Cardiac digital twins (CDTs) represent a significant advancement in precision medicine. Nevertheless, effective personalization remains a major challenge.
We propose a framework to personalize ventricular digital twins from clinical data by combining computed tomography (CT) and electrocardiogram (ECG) through optimization of the His insertions to Purkinje network. A 3D ventricular pediatric model was reconstructed, and candidate insertion sites were defined at the Purkinje network at the center of each American Heart Association (AHA) region. The personalization strategy consisted of two phases guided by the Dynamic Time Warping (DTW) metric. First, we perform spatial optimization (SO) to identify the most suitable insertion locations using a genetic algorithm. Second, we conducted temporal optimization (TO) to refine their activation times through Bayesian Optimization. To reduce initialization bias, five independent realizations using different random seeds were performed. Monodomain simulations employed the O'Hara action potential model, and the ECG was computed using an infinite volume conductor approach.
For analysis, we considered the top 10th percentile of spatial optimization solutions, ranked by a combined score of DTW and mean cross-correlation aligned to V1 (CC). Within this subset of 99 simulations, the methodology achieved a mean Pearson's correlation coefficient of 0.73 ± 0.045 with respect to the clinical ECG. Temporal optimization added little benefit, underscoring that spatial localization with synchronous stimulation is sufficient for clinical QRS reproduction. Our findings show that different spatial configurations can yield similar QRS morphologies, although inter-lead delays may persist or even worsen after temporal optimization.

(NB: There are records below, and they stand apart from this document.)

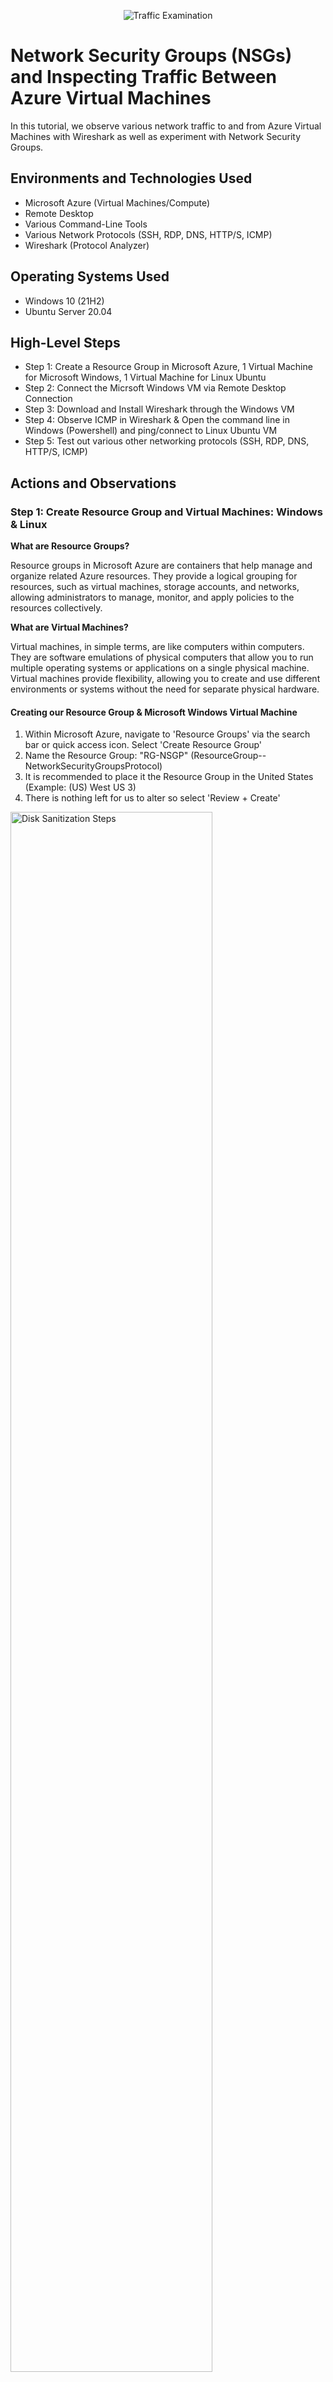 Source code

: <p align="center">
<img src="https://i.imgur.com/Ua7udoS.png" alt="Traffic Examination"/>
</p>

<h1>Network Security Groups (NSGs) and Inspecting Traffic Between Azure Virtual Machines</h1>
In this tutorial, we observe various network traffic to and from Azure Virtual Machines with Wireshark as well as experiment with Network Security Groups. <br />


<h2>Environments and Technologies Used</h2>

- Microsoft Azure (Virtual Machines/Compute)
- Remote Desktop
- Various Command-Line Tools
- Various Network Protocols (SSH, RDP, DNS, HTTP/S, ICMP)
- Wireshark (Protocol Analyzer)

<h2>Operating Systems Used </h2>

- Windows 10 (21H2)
- Ubuntu Server 20.04

<h2>High-Level Steps</h2>

- Step 1: Create a Resource Group in Microsoft Azure, 1 Virtual Machine for Microsoft Windows, 1 Virtual Machine for Linux Ubuntu
- Step 2: Connect the Micrsoft Windows VM via Remote Desktop Connection
- Step 3: Download and Install Wireshark through the Windows VM
- Step 4: Observe ICMP in Wireshark & Open the command line in Windows (Powershell) and ping/connect to Linux Ubuntu VM
- Step 5: Test out various other networking protocols (SSH, RDP, DNS, HTTP/S, ICMP)

<h2>Actions and Observations</h2>

<h3>Step 1: Create Resource Group and Virtual Machines: Windows & Linux</h3>

<Strong>What are Resource Groups?</strong>
<p>Resource groups in Microsoft Azure are containers that help manage and organize related Azure resources. They provide a logical grouping for resources, such as virtual machines, storage accounts, and networks, allowing administrators to manage, monitor, and apply policies to the resources collectively.</p>

<Strong>What are Virtual Machines?</Strong>
<p>Virtual machines, in simple terms, are like computers within computers. They are software emulations of physical computers that allow you to run multiple operating systems or applications on a single physical machine. Virtual machines provide flexibility, allowing you to create and use different environments or systems without the need for separate physical hardware.</p>

<h4>Creating our Resource Group & Microsoft Windows Virtual Machine</h4>

1. Within Microsoft Azure, navigate to 'Resource Groups' via the search bar or quick access icon. Select 'Create Resource Group'
2. Name the Resource Group: "RG-NSGP" (ResourceGroup--NetworkSecurityGroupsProtocol)
3. It is recommended to place it the Resource Group in the United States (Example: (US) West US 3)
4. There is nothing left for us to alter so select 'Review + Create'

<img src="https://i.imgur.com/7C9XtMr.png" height="80%" width="80%" alt="Disk Sanitization Steps"/>

<p>Now that the Resource Group has been created, we can now place both our Virtual Machines (Windows & Linux Ubuntu) inside of it. First, we will create our Windows Virtual Machine.</p>

5. Within Azure, naviagte to 'Virtual Machines' via the search bar or quick access icon. Select 'Create Virtual Machine'
6. Next to ‘Resource Group’, we want to select the Resource Group we just created: "RG-NSGP"
7. VM Name: 'VM1-Windows', Operating System Image: ‘Windows 10 Pro, version 22H2 - x64 Gen2', Size: 2vcpus (anything above 1vcpu will allow the VM to run efficiently. Otherwise, it'll be slow and lag.)
8. Create a username and password. We will be asked for this later when connecting to our VM via Remote Desktop Connection. 
9. Select the blue check mark under licensing: 'I confirm I have an eligible Windows 10/11 license with multi-tenant hosting rights.’
10. There is nothing to change here, but take notice on how Azure automatically assigned/created a Virtual Network. In this case, it is named ‘(new) VM1-Windows-vnet’. When creating our Linux Virtual Machine, we’ll want to make sure it is also on this same network so that our two Virtual Machines are under one network and can communicate with one another.
11. Select 'Review + Create'

<img src="https://i.imgur.com/7lD5Ddk.png" height="80%" width="80%" alt="Disk Sanitization Steps"/>
<img src="https://i.imgur.com/pcjMUcX.png" height="80%" width="80%" alt="Disk Sanitization Steps"/>
<img src="https://i.imgur.com/tuUWdN9.png" height="80%" width="80%" alt="Disk Sanitization Steps"/>

<h4>Creating our Linux Ubuntu Virtual Machine</h4>

1. Azure > naviagte to 'Virtual Machines' via the search bar or quick access icon. Select 'Create Virtual Machine'
2. Next to 'Resource Group', we want the Resource Group created previously: "RG-NSGP"
3. VM Name: 'VM2-Linux', Operating System Image: 'Ubuntu Server 20.04 LTS -x64 Gen2', Size: 2vcpu
4. Under ‘Administrator Account’, instead of selecting ‘SSH’, we want to select ‘Password’ and create a username and password again. This username and password will be necessary when we access this Linux command line from our Windows VM
5. We’ll forward from ‘Next: Disks >’ and then to ‘Next: Networking >’: 

<p>We can see that we have the same virtual network as our Microsoft Windows VM. Again, this allows for our Virtual Machines to better communicate with one another as they are now on the same network</P>

6. There is nothing left to alter so we will select ‘Review + Create’ and ‘Create’

<img src="https://i.imgur.com/tT0HC9v.png" height="80%" width="80%" alt="Disk Sanitization Steps"/>
<img src="https://i.imgur.com/MH0oDyb.png" height="80%" width="80%" alt="Disk Sanitization Steps"/>
<img src="https://i.imgur.com/AnZpMIx.png" height="80%" width="80%" alt="Disk Sanitization Steps"/>

<br>

<h3> Step 2: Connect to the Microsoft Windows VM via Remote Desktop Connection</h3>

<p>Both our Windows and Linux Virtual Machines have been created. Now, it’s time to connect to our Windows Virtual Machine using Remote Desktop Connection and hop inside. We want to be able to access our Microsoft Operating System so that we can start observing Network Protocols.</p>

<Strong>What are Public IP Addresses?</Strong>
<p>We are going to be copying the Public IP Addresses of our Virtual Machines in order to get inside of them. Public IP addresses, in simple terms, are unique numerical identifiers assigned to devices connected to the internet. They allow devices to communicate with other devices and services on the internet. Just like a home address helps identify where you live, a public IP address helps identify and locate devices, such as computers or routers, on the internet, enabling them to send and receive data across the global network.</p>

1. Within Azure > Select 'Virtual Machines' > Select 'VM1-Windows' > Copy the Public IP Address
2. Those with Microsoft Windows on their physical machine, navigate to search bar on desktop and type 'Remote Desktop Connection'. Those with MacOS on their physical machine, navigate to the App Store & download 'Microsoft Remote Desktop'

<img src="https://i.imgur.com/xiKPKRF.png" height="80%" width="80%" alt="Disk Sanitization Steps"/>

<p>(I'm personally using MacOS so the following images will be taken from that perspective. However, the process for Microsoft Users is the same.)</P.

3. Open 'Microsoft Remote Desktop' > Click 'Add PC'
4. Under PC Name: paste the Public IP address
5. Double Click the recently added VM and sign in using the username/password created in Step 1
6. Press ‘continue’ until you reach the ‘Welcome’ screen for WindowOS

<p>We are now inside of our Windows Virtual Machine. The next step is to download/install Wireshark inside of our Windows Virtual Machine so that we can now finally observe Network Security Groups and Networking Protocols working in real time.</p>

<img src="https://i.imgur.com/5e56TZx.png" height="80%" width="80%" alt="Disk Sanitization Steps"/>
<img src="https://i.imgur.com/CDEUvBI.png" height="80%" width="80%" alt="Disk Sanitization Steps"/>


<br>

<h3>Step 3: Download and Install Wireshark through Windows VM</h3>

<strong>What is Wireshark and why is it useful?</strong>
<p>Wireshark is a protocol analyzer, meaning it captures and analyzes network traffic in real-time. It helps in understanding and diagnosing network-related issues by giving detailed insights/information into the communication happening between devices on the network. Since you can peak into all the traffic coming through, it's useful in identifying problems, troubleshooting network performance, and detecting security vulnerabilities.</p>

1. Inside of our Microsoft Windows VM, navigate to 'Microsoft Edge > Search 'Download Wireshark'

<p>The link is also here:https://www.wireshark.org/download.html</p>

2. We want to download Wireshark for Windows Installer 64-bit since that is the current operating system we are using
3. Once downloaded, you can access Wireshark via the top right hand corner by double-clicking ‘Open file’ or clicking ‘File Explorer’ at the bottom of the screen and navigating to ‘Downloads’
4. The App Installer for Wireshark will open. Keep selecting ‘Next’, ‘Noted’, ‘Install’, and ‘Finish’. We will install Wireshark with all of its default settings. There is nothing we need to alter with the application. Agree to all terms.

<img src="https://i.imgur.com/0kFOrdE.png" height="80%" width="80%" alt="Disk Sanitization Steps"/>
<img src="https://i.imgur.com/a6pPJIp.png" height="80%" width="80%" alt="Disk Sanitization Steps"/>


5. Navigate to the search bar on Windows Desktop and type ‘Wireshark’ > Open the application
6. Select ‘Ethernet’ > Click the blue icon shark fin in the top left-hand in order to start capturing packets

<p>We are now inside of Wireshark inside of our Windows Virtual Machine. Wireshark is capturing and displaying data packets. It seems like it’s spamming right now, but it’s essentially showing everything that’s going on with our computer behind the scenes. 

We will now filter and observe various different network protocols and connect to our Linux Virtual Machine.</p>

<img src="https://i.imgur.com/RHRptNX.png" height="80%" width="80%" alt="Disk Sanitization Steps"/>
<img src="https://i.imgur.com/03qR8ty.png" height="80%" width="80%" alt="Disk Sanitization Steps"/>


<br>

<h3>Step 4: Observe ICMP Protocol & Connect to Linux Virtual Machine</h3>

<h4>Part 1: [xxxx]</h4>

<Strong>What is ICMP?</strong>
<p>Inside of Wireshark, we will filter by ICMP. ICMP (Internet Control Message Protocol) is a network protocol that allows devices on a network to send control and error messages to each other. It is primarily used for diagnostic and troubleshooting purposes. ICMP messages include things like ping requests and error notifications, helping to check if a device is reachable, measure network latency, and identify network issues such as unreachable hosts or congested connections. Essentially, ICMP is like a messaging system that helps devices communicate about network conditions and status.</p>

1. Inside Wireshark, we can filter by ICMP by navigating to the search by at the top section, typing ‘ICMP’, and hitting the ‘Enter’ key
2. The screen should clear as we are now only observing ICMP traffic. We will create some ICMP traffic by pinging/connecting to our Linux Virtual Machine

<img src="https://i.imgur.com/PqLXwFg.png" height="80%" width="80%" alt="Disk Sanitization Steps"/>


3. To connect to our Linux VM, open our command-line in Windows (Powershell): Microsoft Desktop > Search bar > "Powershell"

<img src="https://i.imgur.com/ZGJtU64.png" height="80%" width="80%" alt="Disk Sanitization Steps"/>

<p>We need the Private IP address of our Linux Machine</p>
<Strong>What is the purpose in connecting to a private IP address?</strong>

<p>Connecting to a private IP address is typically done within a local network or a private network environment. The purpose of connecting to a private IP address is to access and communicate with devices or services within that network. Private IP addresses are not directly accessible from the internet but are used for internal network communication. By connecting to a private IP address, you can interact with resources such as computers, servers, printers, or other devices within the local network, enabling tasks like file sharing, remote management, or accessing network services within that private network.</p>

4. Go to Azure portal (outside of the Windows VM) > select 'Virtual Machines' > select 'VM2-Linux' (our Linux VM)
5. Scroll down slightly & under the "Networking" subheading, we can see our Private IP address (example: 10.0.0.5) > Copy Private IP address

<img src="https://i.imgur.com/f5pyQXX.png" height="80%" width="80%" alt="Disk Sanitization Steps"/>

6. Navigate back to Microsoft Windows VM command-line (Powershell) > we are going to ping to our Linux VM > Type "ping 10.0.0.5" > we can see data packets being transmitted on Wireshark as our two machines talk to one another via request/reply

<Strong>What does the ping command do?</strong>
<p>In simple terms, the "ping" command is like sending a message to another device on a network to see if it's there and how long it takes for the message to come back. It helps you check if a device is reachable and measure the time it takes for data to travel between your device and the target device. It's like saying "Hey, are you there?" and waiting for a response to know if the device is active and how fast it responds.</p>

<img src="https://i.imgur.com/valueBV.png" height="80%" width="80%" alt="Disk Sanitization Steps"/>

7. We're going to connect to an external website (example: www.google.com) > Type "ping www.google.com" in the command-line

<p>Pinging to an external, public website allows us to check connectivity to the internet. If pinging to www.google.com fails, it typically indicates that the computer is unable to establish a network connection or reach the destination server (in this case, google.com). This could be due to various issues such as a loss of internet connectivity, DNS resolution problems, firewall restrictions, or a problem with the target server itself</p>

8. We can see in Wireshark, the reply/request from another IP address that is responding back to us. We can see it is one of Google’s public IP addresses. This means we have connectivity to the internet

<img src="https://i.imgur.com/GM54FCF.png" height="80%" width="80%" alt="Disk Sanitization Steps"/>


<br>

<h4>Part 2: Network Security Groups in Action</h4>

<p>Now that we have pinged successfully to our Linux VM and have observed connectivity to the internet, we will create a never-ending,perpetual ping to our Linux VM. This is so we can later witness Network Security Groups and Firewalls in action.</p>

<strong>What are Network Security Groups in Azure?</strong>
<p>Network Security Groups (NSGs) in Azure are a feature of Azure Networking that provide network traffic filtering and security for virtual networks and subnets. They act as virtual firewalls, allowing you to define inbound and outbound traffic rules based on source IP addresses, destination IP addresses, ports, and protocols.

NSGs help control access to Azure resources by permitting or denying network traffic to and from virtual machines, subnets, or specific IP addresses. They provide an additional layer of security by allowing administrators to enforce network-level security policies, restrict unauthorized access, and protect against malicious activity within the Azure environment.

By associating NSGs with virtual networks and subnets, you can create a set of rules to control network traffic and apply security policies across multiple resources. This allows for fine-grained control over network communication and helps ensure the security and integrity of your Azure infrastructure.</p>

1. In the command-line inside of our Microsoft Windows VM, type “ping 10.0.0.5 -t”
The “-t” means to continuously, indefinitely “ping”.

2. We can see in Wireshark via the Source/Destination & Request/Reply sections that our Windows VM and Linux VM keep talking to each other constantly & continuously 

<img src="https://i.imgur.com/iOAD7dS.png" height="80%" width="80%" alt="Disk Sanitization Steps"/>

We’re now going to place a Network Security rule inside of Azure to stop ICMP traffic: 

3. Navigate to Azure (outside of Windows VM) > Select 'Virtual Machines' > Select 'VM2-Linux'
4. Select ‘Networking’ on the left-hand bar > Click ‘Add Inbound Security Rule’
5. Our goal is to cease ICMP traffic from anywhere and everywhere. Thus, we leave the Source with “Any” and Destination “Any”. Port ranges don’t need to be specified since we want to stop it from everywhere. Under ‘Protocol’ select ‘ICMP’. The action should be ‘Deny’ since we want to cease traffic.
6. The priority number is important. We want to give it top priority. We want this rule to be honored and not allow other rules to tamper with it. Thus, we give it the earliest/smallest number so it’s placed at the top of the hierarchy. Anything above 300 is good so in this case we will type ‘200’
7. We will give it the name ‘DenyICMPAnywhere’ and ‘Add’

<img src="https://i.imgur.com/DJmEXEB.png" height="80%" width="80%" alt="Disk Sanitization Steps"/>
<img src="https://i.imgur.com/DJmEXEB.png" height="80%" width="80%" alt="Disk Sanitization Steps"/>

<p>We can now see our rule has been added. We will navigate back inside the Microsoft Windows VM and see the traffic on Wireshark. We see that the Request has Timed Out. This means that there is a Firewall preventing the inbound traffic.</p>

<p>Blocking ICMP (Internet Control Message Protocol) traffic on a firewall is often done for security reasons. ICMP can be misused for network reconnaissance, such as ICMP-based scanning or ICMP redirect attacks, which can compromise network security. By blocking ICMP traffic, potential vulnerabilities and information leakage can be mitigated, reducing the attack surface and enhancing the overall security posture of the network. However, it's important to note that blocking ICMP may also hinder legitimate network troubleshooting and diagnostic capabilities, so firewall rules should be carefully configured based on the specific security requirements and operational needs of the network.</p>

<img src="https://i.imgur.com/DJmEXEB.png" height="80%" width="80%" alt="Disk Sanitization Steps"/>

Now that we have witnessed what Network Security Groups can do, we will allow for inbound ICMP traffic again:

8. Navigate back to Azure Portal > Select 'Virtual Machines' > Select 'VM2-Linux' > 'Networking' > Delete our Network Security Rule
9. Now that we have deleted this rule, the ‘ping 10.0.0.5 -t’ command should start working again. Inbound traffic is being permitted again since we deleted the rule that was preventing it. If we navigate back to our command line, we can see it being allowed again
10. Type ‘Control C’ to stop the constant pinging in the command-line

<img src="https://i.imgur.com/DJmEXEB.png" height="80%" width="80%" alt="Disk Sanitization Steps"/>
<img src="https://i.imgur.com/DJmEXEB.png" height="80%" width="80%" alt="Disk Sanitization Steps"/>
<img src="https://i.imgur.com/DJmEXEB.png" height="80%" width="80%" alt="Disk Sanitization Steps"/>

<br>

<h3>Step 5: Test Out Various Other Networking Protocols (SSH, DHCP, DNS, RDP)</h3>

<h4>SSH Protocol:</h4>
<strong>What is SSH protocol?</strong>
<p>SSH protocol allows us to access another computer's command-line. SSH (Secure Shell) is a cryptographic network protocol that allows secure remote access and communication between computers. It provides a secure way to log into a remote system over an untrusted network, encrypting the connection and preventing unauthorized access.</p>

<p>SSH is important because it enables secure remote administration, file transfers, and tunneling of other network services. It ensures confidentiality, integrity, and authentication, making it a crucial protocol for secure remote access and management of systems and servers.</p>

1. Navigate to Microsoft Windows VM > Open Wireshark > filter by SSH by typing "SSH" into search bar > press "Enter" key

<p>Using the command-line (Powershell) in the Windows VM, we want to “SSH” into our Ubuntu Linux VM. Doing so will give us access to the Linux VM command-line. We will need the Private IP Address again (example: 10.0.0.5) and the username/password we set up when originally creating our Linux VM back in Step 1.</p>

2. In Powershell, type “ssh [username]@[privateipaddress]”; For this example: "ssh darinstathos@10.0.0.5"
3. When asked whether we want to continue connecting, type “Yes”

<p>**Sidenote: just by us trying to access the Linux command-line, we can already see some traffic being created inside of Wireshark</p>

4. Type in the password that you created. The characters will not show but trust that the command-line is aware of you typing your password
5. We can now see SSH traffic being generated in Wireshark. Inside the command-line, the green colored text signifies that we are inside our Linux VM command-line
6. Type ‘Exit’ and get out of our Linux VM and back into our Windows VM. We won’t do or change anything inside of our Linux command-line so for now

<img src="https://i.imgur.com/DJmEXEB.png" height="80%" width="80%" alt="Disk Sanitization Steps"/>
<img src="https://i.imgur.com/DJmEXEB.png" height="80%" width="80%" alt="Disk Sanitization Steps"/>

<br>

<h4>DHCP Protocol:</h4>

<strong>What is DHCP protocol?</strong>

<p>DHCP (Dynamic Host Configuration Protocol) is a network protocol that automatically assigns IP addresses to devices on a network. It is important because it simplifies the process of connecting devices to a network by eliminating the need for manual IP address configuration. DHCP ensures that devices can easily join a network and communicate with other devices without conflicts, making network setup and management more efficient and convenient.</p>

<p>What we're going to do right now is request a new IP address from the DHCP server installed within Microsoft Azure and observe the traffic that happens on Wireshark:</p>

1. Within Microsoft Windows VM > open 'Wireshark' > filter by 'DHCP' in the search bar on top > press "Enter" key
2. In the command-line (Powershell) we will type “ipconfig /renew” 

<p>In simple terms, the command "ipconfig /renew" is like asking the network to give your device a new address. It tells your computer to request a fresh IP address from the DHCP server, which is responsible for assigning IP addresses on the network. This command is useful when you want to refresh your network connection or resolve connectivity issues by obtaining a new IP address.</p>

<p>**Side note: We may temporarily lose connection to our VM as we are assigned a new IP address from the DHCP server</p>

3. We can see on Wireshark that some traffic was generated once we requested a new IP address

[[XXX: NEED TO TAKE SCREENSHOT OF THIS CONNECTION __ DONT HAVE A PICTURE YET. NEED TO LOOK AT VIDEO TO SEE IF THEY GOT A NEW IP SHOWN UP ON THEIR WIRESHARK AND MATCHES COMMAND_LINE]]

<img src="https://i.imgur.com/DJmEXEB.png" height="80%" width="80%" alt="Disk Sanitization Steps"/>
<img src="https://i.imgur.com/DJmEXEB.png" height="80%" width="80%" alt="Disk Sanitization Steps"/>

<br>

<h4>DNS Protocol:</h4>

<strong>What is DNS protocol?</strong>

<p>DNS (Domain Name System) is a protocol that translates human-readable domain names, such as www.example.com, into IP addresses, which are the numerical addresses used by computers to identify each other on a network. The DNS protocol is responsible for resolving domain names to their corresponding IP addresses and vice versa. The DNS protocol plays a crucial role in enabling the internet to function by providing a distributed and hierarchical system for domain name resolution. It helps users access websites and other network resources using familiar domain names, without needing to remember and enter the underlying IP addresses.</p>

We're going to use the Microsoft Windows VM command-line to find IP addresses of popular sites on the internet and witness the traffic it generates on Wireshark:

1. Inside Microsoft Windows VM, navigate to Wireshark > filter by "DNS" or "tcp.port == 53" in the search bar > press "Enter" key
2. In the command-line (Powershell), type “nslookup www.google.com”

<p>The "nslookup" command is like a detective tool for finding information about domain names and IP addresses. When you use the "nslookup" command and provide a domain name or IP address, it helps you discover details like the corresponding IP address, domain name ownership, and DNS configurations. It's a useful tool for troubleshooting network issues and checking the status of DNS servers.</p>

3. Within the command-line, we are given Google's IP address and within Wireshark, we see an external IP address communicating with our virtual machine 

[[XXX: NEED TO TAKE SCREENSHOT OF THIS CONNECTION __ DONT HAVE A PICTURE YET. NEED TO LOOK AT VIDEO TO SEE IF THEY GOT A NEW IP SHOWN UP ON THEIR WIRESHARK AND MATCHES COMMAND_LINE]]

<img src="https://i.imgur.com/DJmEXEB.png" height="80%" width="80%" alt="Disk Sanitization Steps"/>
<img src="https://i.imgur.com/DJmEXEB.png" height="80%" width="80%" alt="Disk Sanitization Steps"/>

<br>

<h4>RDP Protocol:</h4>

<strong>What is RDP Protocol?</strong>

<p>RDP (Remote Desktop Protocol) is a technology that allows you to remotely access and control a computer or server from a different location. It enables you to see and interact with a remote computer's desktop as if you were sitting in front of it. RDP is commonly used for remote administration, remote support, and accessing resources on a remote computer securely and conveniently.</p>

1. Inside Microsoft Windows VM, navigate to Wireshark > filter by "tcp.port == 3389" in the search bar (TCP Port 3389 is the port using for Remote Desktop Protocol) > press "Enter" key
2. We can see that it’s already spamming traffic within Wireshark because we are currently using RDP since our physical machine is utilizing Remote Desktop Connection to operate our Virtual Machine 


<img src="https://i.imgur.com/DJmEXEB.png" height="80%" width="80%" alt="Disk Sanitization Steps"/>
<img src="https://i.imgur.com/DJmEXEB.png" height="80%" width="80%" alt="Disk Sanitization Steps"/>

In conclusion, this framework enables the construction of CDTs from standard clinical data and suggests that spatial distribution of His-Purkinje insertion has a stronger influence than temporal sequences in reproducing ECG morphology. Moreover, the same Purkinje network, when combined with different spatial arrangements of insertions, can reproduce equivalent ECGs, highlighting the inherent uncertainty in His-Purkinje network modeling.